—El efecto de la aceleración ha pasado —dijo Kratos-. Creo que ahora puedo disfrutar con vosotros de una cena normal, mientras me explicáis algunas cosas.
—Bajemos, pues, y alimentémonos. Mañana mismo hemos de emprender un viaje, y después... quién sabe adonde nos llevará Kartine.
A
l día siguiente, recuperado Kratos de su misteriosa consunción, prosiguieron viaje río abajo hasta llegar a Tirimnás, un puesto de caravanas situado en el cruce del Trekos con la Ruta de la Seda. En aquel lugar se encontraban Ritiones soñadores y parlanchines; Ainari estirados y celosos de su honra; bárbaros de las diversas tribus de la altiplanicie de Málart; Trisios con sus largas trenzas y sus crueles tatuajes; las orgullosas mujeres Atagairas, con sus anchos hombros y sus ojos bellos y distantes; comerciantes de Abinia con sus rizadas barbas; negros camelleros de Malabashi; viajeros del lejano sur que traían las sedas de Pashkri; incluso Australes que venían a cuestas con todas sus pertenencias, huyendo de la guerra que se libraba en su país entre el Enviado y los antiguos dioses.
Allí compraron caballos para Linar y Mikhon Tiq, un par de animales que al lado del espléndido
Amauro
se antojaban humildes pollinos. Con aquellos gastos, la bolsa que llevaba Mikhon Tiq empezaba a menguar para inquietud del muchacho, que parecía ser el único que se preocupaba por el dinero. Kratos, que había venido con la espada y con lo puesto, tuvo además que comprar una muda de ropa. Así pues, entre unos preparativos y otros se demoraron hasta el día siguiente.
Ya era media mañana cuando partieron junto con un convoy que viajaba hacia el sur. Con él bordearon el desierto de Guiños, una extensión de matojos, cascajales y tolvaneras que atacaban de improviso y llenaban los ojos y la nariz de polvo y piedrecillas diminutas. Nadie osaba adentrarse hasta su corazón, pues era bien sabido que en él habitaba la maldición de una roca humeante que envenenaba la tierra y emponzoñaba el aire; las pocas criaturas que moraban allí sufrían extrañas deformaciones y se decía que los viajeros que se aventuraban por aquellos parajes no tardaban en perder el pelo y los dientes y morían entre hemorragias imposibles de atajar.

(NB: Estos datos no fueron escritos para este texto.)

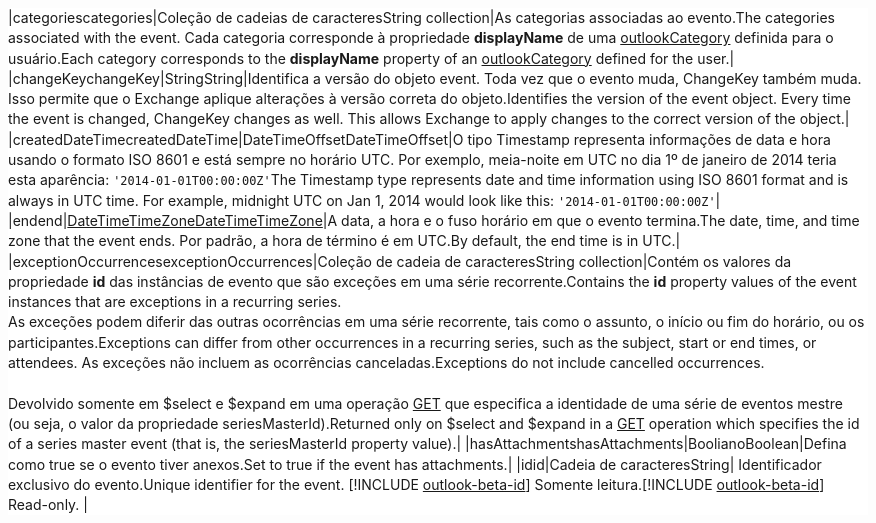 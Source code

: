 |<span data-ttu-id="f192b-146">categories</span><span class="sxs-lookup"><span data-stu-id="f192b-146">categories</span></span>|<span data-ttu-id="f192b-147">Coleção de cadeias de caracteres</span><span class="sxs-lookup"><span data-stu-id="f192b-147">String collection</span></span>|<span data-ttu-id="f192b-148">As categorias associadas ao evento.</span><span class="sxs-lookup"><span data-stu-id="f192b-148">The categories associated with the event.</span></span> <span data-ttu-id="f192b-149">Cada categoria corresponde à propriedade **displayName** de uma [outlookCategory](outlookcategory.md) definida para o usuário.</span><span class="sxs-lookup"><span data-stu-id="f192b-149">Each category corresponds to the **displayName** property of an [outlookCategory](outlookcategory.md) defined for the user.</span></span>|
|<span data-ttu-id="f192b-150">changeKey</span><span class="sxs-lookup"><span data-stu-id="f192b-150">changeKey</span></span>|<span data-ttu-id="f192b-151">String</span><span class="sxs-lookup"><span data-stu-id="f192b-151">String</span></span>|<span data-ttu-id="f192b-p109">Identifica a versão do objeto event. Toda vez que o evento muda, ChangeKey também muda. Isso permite que o Exchange aplique alterações à versão correta do objeto.</span><span class="sxs-lookup"><span data-stu-id="f192b-p109">Identifies the version of the event object. Every time the event is changed, ChangeKey changes as well. This allows Exchange to apply changes to the correct version of the object.</span></span>|
|<span data-ttu-id="f192b-155">createdDateTime</span><span class="sxs-lookup"><span data-stu-id="f192b-155">createdDateTime</span></span>|<span data-ttu-id="f192b-156">DateTimeOffset</span><span class="sxs-lookup"><span data-stu-id="f192b-156">DateTimeOffset</span></span>|<span data-ttu-id="f192b-p110">O tipo Timestamp representa informações de data e hora usando o formato ISO 8601 e está sempre no horário UTC. Por exemplo, meia-noite em UTC no dia 1º de janeiro de 2014 teria esta aparência: `'2014-01-01T00:00:00Z'`</span><span class="sxs-lookup"><span data-stu-id="f192b-p110">The Timestamp type represents date and time information using ISO 8601 format and is always in UTC time. For example, midnight UTC on Jan 1, 2014 would look like this: `'2014-01-01T00:00:00Z'`</span></span>|
|<span data-ttu-id="f192b-159">end</span><span class="sxs-lookup"><span data-stu-id="f192b-159">end</span></span>|[<span data-ttu-id="f192b-160">DateTimeTimeZone</span><span class="sxs-lookup"><span data-stu-id="f192b-160">DateTimeTimeZone</span></span>](datetimetimezone.md)|<span data-ttu-id="f192b-161">A data, a hora e o fuso horário em que o evento termina.</span><span class="sxs-lookup"><span data-stu-id="f192b-161">The date, time, and time zone that the event ends.</span></span> <span data-ttu-id="f192b-162">Por padrão, a hora de término é em UTC.</span><span class="sxs-lookup"><span data-stu-id="f192b-162">By default, the end time is in UTC.</span></span>|
|<span data-ttu-id="f192b-163">exceptionOccurrences</span><span class="sxs-lookup"><span data-stu-id="f192b-163">exceptionOccurrences</span></span>|<span data-ttu-id="f192b-164">Coleção de cadeia de caracteres</span><span class="sxs-lookup"><span data-stu-id="f192b-164">String collection</span></span>|<span data-ttu-id="f192b-165">Contém os valores da propriedade **id** das instâncias de evento que são exceções em uma série recorrente.</span><span class="sxs-lookup"><span data-stu-id="f192b-165">Contains the **id** property values of the event instances that are exceptions in a recurring series.</span></span><br><span data-ttu-id="f192b-166">As exceções podem diferir das outras ocorrências em uma série recorrente, tais como o assunto, o início ou fim do horário, ou os participantes.</span><span class="sxs-lookup"><span data-stu-id="f192b-166">Exceptions can differ from other occurrences in a recurring series, such as the subject, start or end times, or attendees.</span></span> <span data-ttu-id="f192b-167">As exceções não incluem as ocorrências canceladas.</span><span class="sxs-lookup"><span data-stu-id="f192b-167">Exceptions do not include cancelled occurrences.</span></span><br><br><span data-ttu-id="f192b-168">Devolvido somente em $select e $expand em uma operação [GET](../api/event-get.md) que especifica a identidade de uma série de eventos mestre (ou seja, o valor da propriedade seriesMasterId).</span><span class="sxs-lookup"><span data-stu-id="f192b-168">Returned only on $select and $expand in a [GET](../api/event-get.md) operation which specifies the id of a series master event (that is, the seriesMasterId property value).</span></span>|
|<span data-ttu-id="f192b-169">hasAttachments</span><span class="sxs-lookup"><span data-stu-id="f192b-169">hasAttachments</span></span>|<span data-ttu-id="f192b-170">Booliano</span><span class="sxs-lookup"><span data-stu-id="f192b-170">Boolean</span></span>|<span data-ttu-id="f192b-171">Defina como true se o evento tiver anexos.</span><span class="sxs-lookup"><span data-stu-id="f192b-171">Set to true if the event has attachments.</span></span>|
|<span data-ttu-id="f192b-172">id</span><span class="sxs-lookup"><span data-stu-id="f192b-172">id</span></span>|<span data-ttu-id="f192b-173">Cadeia de caracteres</span><span class="sxs-lookup"><span data-stu-id="f192b-173">String</span></span>| <span data-ttu-id="f192b-174">Identificador exclusivo do evento.</span><span class="sxs-lookup"><span data-stu-id="f192b-174">Unique identifier for the event.</span></span> <span data-ttu-id="f192b-175">[!INCLUDE [outlook-beta-id](../../includes/outlook-beta-id.md)] Somente leitura.</span><span class="sxs-lookup"><span data-stu-id="f192b-175">[!INCLUDE [outlook-beta-id](../../includes/outlook-beta-id.md)] Read-only.</span></span> |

Un par de días después llegaron a la Sierra Seca, que estiraba al sol sus afiladas crestas como un enorme lagarto descolorido. La atravesaron por el desfiladero de Agros, escenario de antiguas batallas y emboscadas. Kratos recordó con orgullo cómo los Ainari habían conseguido aniquilar al ejército del gran rey Austral, Bmorgul-T'aín, en un día glorioso.
—Eso dicen los que no lo vieron —repuso Linar.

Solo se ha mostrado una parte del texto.